[Stored dataset items]
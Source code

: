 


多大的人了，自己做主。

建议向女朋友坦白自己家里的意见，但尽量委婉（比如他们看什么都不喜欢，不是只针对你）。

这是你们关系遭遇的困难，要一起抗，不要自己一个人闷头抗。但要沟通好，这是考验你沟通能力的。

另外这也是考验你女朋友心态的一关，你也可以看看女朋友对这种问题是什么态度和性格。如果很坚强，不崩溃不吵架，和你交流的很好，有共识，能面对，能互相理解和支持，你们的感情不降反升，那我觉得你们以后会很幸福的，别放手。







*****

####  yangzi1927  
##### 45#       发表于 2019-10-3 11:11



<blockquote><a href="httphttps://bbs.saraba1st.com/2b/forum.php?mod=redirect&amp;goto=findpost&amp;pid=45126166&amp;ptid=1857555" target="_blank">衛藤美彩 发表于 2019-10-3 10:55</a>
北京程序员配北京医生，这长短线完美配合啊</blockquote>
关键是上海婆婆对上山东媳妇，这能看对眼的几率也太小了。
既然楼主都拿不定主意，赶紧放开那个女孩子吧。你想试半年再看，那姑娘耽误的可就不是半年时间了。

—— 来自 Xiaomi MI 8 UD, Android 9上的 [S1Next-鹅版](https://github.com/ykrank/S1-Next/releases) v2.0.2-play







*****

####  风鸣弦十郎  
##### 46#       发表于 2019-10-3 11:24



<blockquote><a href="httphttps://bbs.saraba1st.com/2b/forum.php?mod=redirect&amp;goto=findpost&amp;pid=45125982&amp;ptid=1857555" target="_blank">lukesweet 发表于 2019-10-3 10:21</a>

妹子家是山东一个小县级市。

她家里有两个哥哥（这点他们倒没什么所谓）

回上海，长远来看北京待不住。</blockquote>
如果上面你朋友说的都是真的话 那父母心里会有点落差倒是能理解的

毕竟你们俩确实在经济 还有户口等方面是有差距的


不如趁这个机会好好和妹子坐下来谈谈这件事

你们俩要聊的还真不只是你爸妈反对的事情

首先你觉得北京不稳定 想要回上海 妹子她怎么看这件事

= Task to carry out =
For the records above, restate every line word for word.

= Result for this task =
Source code

: 


多大的人了，自己做主。

建议向女朋友坦白自己家里的意见，但尽量委婉（比如他们看什么都不喜欢，不是只针对你）。

这是你们关系遭遇的困难，要一起抗，不要自己一个人闷头抗。但要沟通好，这是考验你沟通能力的。

另外这也是考验你女朋友心态的一关，你也可以看看女朋友对这种问题是什么态度和性格。如果很坚强，不崩溃不吵架，和你交流的很好，有共识，能面对，能互相理解和支持，你们的感情不降反升，那我觉得你们以后会很幸福的，别放手。







*****

####  yangzi1927  
##### 45#       发表于 2019-10-3 11:11



<blockquote><a href="httphttps://bbs.saraba1st.com/2b/forum.php?mod=redirect&amp;goto=findpost&amp;pid=45126166&amp;ptid=1857555" target="_blank">衛藤美彩 发表于 2019-10-3 10:55</a>
北京程序员配北京医生，这长短线完美配合啊</blockquote>
关键是上海婆婆对上山东媳妇，这能看对眼的几率也太小了。
既然楼主都拿不定主意，赶紧放开那个女孩子吧。你想试半年再看，那姑娘耽误的可就不是半年时间了。

—— 来自 Xiaomi MI 8 UD, Android 9上的 [S1Next-鹅版](https://github.com/ykrank/S1-Next/releases) v2.0.2-play







*****

####  风鸣弦十郎  
##### 46#       发表于 2019-10-3 11:24



<blockquote><a href="httphttps://bbs.saraba1st.com/2b/forum.php?mod=redirect&amp;goto=findpost&amp;pid=45125982&amp;ptid=1857555" target="_blank">lukesweet 发表于 2019-10-3 10:21</a>

妹子家是山东一个小县级市。

她家里有两个哥哥（这点他们倒没什么所谓）

回上海，长远来看北京待不住。</blockquote>
如果上面你朋友说的都是真的话 那父母心里会有点落差倒是能理解的

毕竟你们俩确实在经济 还有户口等方面是有差距的


不如趁这个机会好好和妹子坐下来谈谈这件事

你们俩要聊的还真不只是你爸妈反对的事情

首先你觉得北京不稳定 想要回上海 妹子她怎么看这件事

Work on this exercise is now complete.